[Task requirements] Look at the data below and print exactly the lines from its first line through the line with "Pitch and Loudness"; the pictures stay out of the copy.

[Material provided]
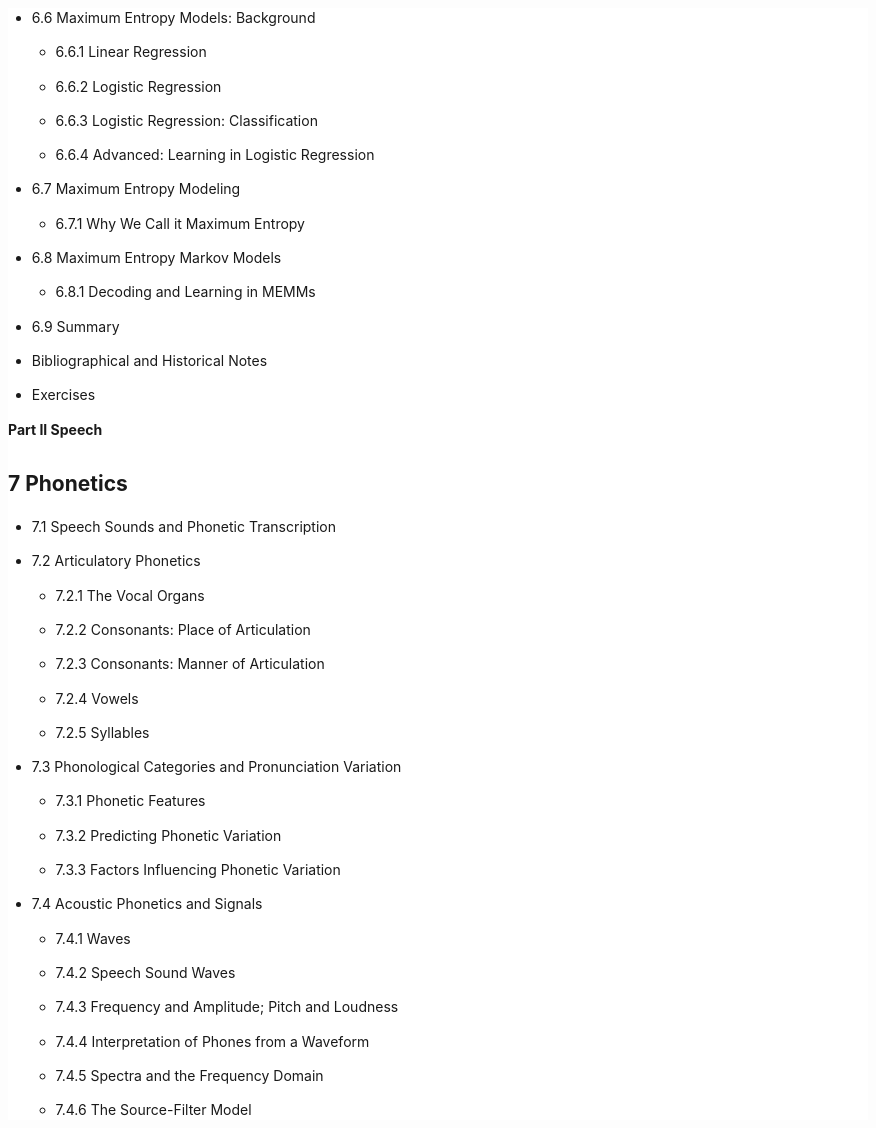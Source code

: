 * 6.6 Maximum Entropy Models: Background

	* 6.6.1 Linear Regression

	* 6.6.2 Logistic Regression

	* 6.6.3 Logistic Regression: Classification

	* 6.6.4 Advanced: Learning in Logistic Regression

* 6.7 Maximum Entropy Modeling

	* 6.7.1 Why We Call it Maximum Entropy

* 6.8 Maximum Entropy Markov Models

	* 6.8.1 Decoding and Learning in MEMMs

* 6.9 Summary

* Bibliographical and Historical Notes

* Exercises

**Part II Speech**

## 7 Phonetics

* 7.1 Speech Sounds and Phonetic Transcription

* 7.2 Articulatory Phonetics

	* 7.2.1 The Vocal Organs

	* 7.2.2 Consonants: Place of Articulation

	* 7.2.3 Consonants: Manner of Articulation

	* 7.2.4 Vowels

	* 7.2.5 Syllables 

* 7.3 Phonological Categories and Pronunciation Variation

	* 7.3.1 Phonetic Features

	* 7.3.2 Predicting Phonetic Variation

	* 7.3.3 Factors Influencing Phonetic Variation

* 7.4 Acoustic Phonetics and Signals

	* 7.4.1 Waves

	* 7.4.2 Speech Sound Waves

	* 7.4.3 Frequency and Amplitude; Pitch and Loudness

	* 7.4.4 Interpretation of Phones from a Waveform

	* 7.4.5 Spectra and the Frequency Domain

	* 7.4.6 The Source-Filter Model
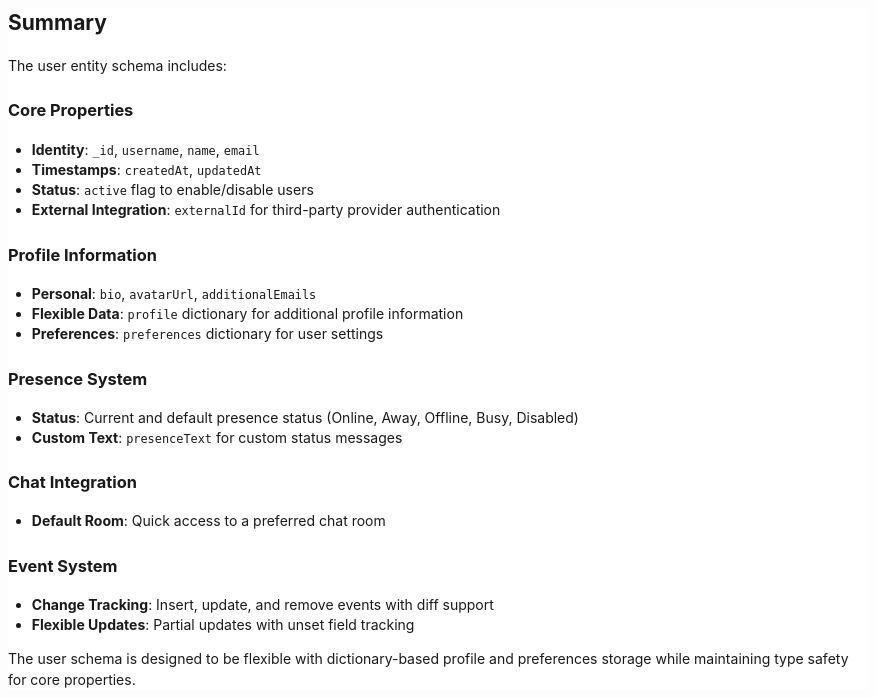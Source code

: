 ## Summary

The user entity schema includes:

### Core Properties

- **Identity**: `_id`, `username`, `name`, `email`
- **Timestamps**: `createdAt`, `updatedAt`
- **Status**: `active` flag to enable/disable users
- **External Integration**: `externalId` for third-party provider authentication

### Profile Information

- **Personal**: `bio`, `avatarUrl`, `additionalEmails`
- **Flexible Data**: `profile` dictionary for additional profile information
- **Preferences**: `preferences` dictionary for user settings

### Presence System

- **Status**: Current and default presence status (Online, Away, Offline, Busy, Disabled)
- **Custom Text**: `presenceText` for custom status messages

### Chat Integration

- **Default Room**: Quick access to a preferred chat room

### Event System

- **Change Tracking**: Insert, update, and remove events with diff support
- **Flexible Updates**: Partial updates with unset field tracking

The user schema is designed to be flexible with dictionary-based profile and preferences storage while maintaining type safety for core properties.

[Your response]
Source code

: * 6.6 Maximum Entropy Models: Background

	* 6.6.1 Linear Regression

	* 6.6.2 Logistic Regression

	* 6.6.3 Logistic Regression: Classification

	* 6.6.4 Advanced: Learning in Logistic Regression

* 6.7 Maximum Entropy Modeling

	* 6.7.1 Why We Call it Maximum Entropy

* 6.8 Maximum Entropy Markov Models

	* 6.8.1 Decoding and Learning in MEMMs

* 6.9 Summary

* Bibliographical and Historical Notes

* Exercises

**Part II Speech**

## 7 Phonetics

* 7.1 Speech Sounds and Phonetic Transcription

* 7.2 Articulatory Phonetics

	* 7.2.1 The Vocal Organs

	* 7.2.2 Consonants: Place of Articulation

	* 7.2.3 Consonants: Manner of Articulation

	* 7.2.4 Vowels

	* 7.2.5 Syllables 

* 7.3 Phonological Categories and Pronunciation Variation

	* 7.3.1 Phonetic Features

	* 7.3.2 Predicting Phonetic Variation

	* 7.3.3 Factors Influencing Phonetic Variation

* 7.4 Acoustic Phonetics and Signals

	* 7.4.1 Waves

	* 7.4.2 Speech Sound Waves

	* 7.4.3 Frequency and Amplitude; Pitch and Loudness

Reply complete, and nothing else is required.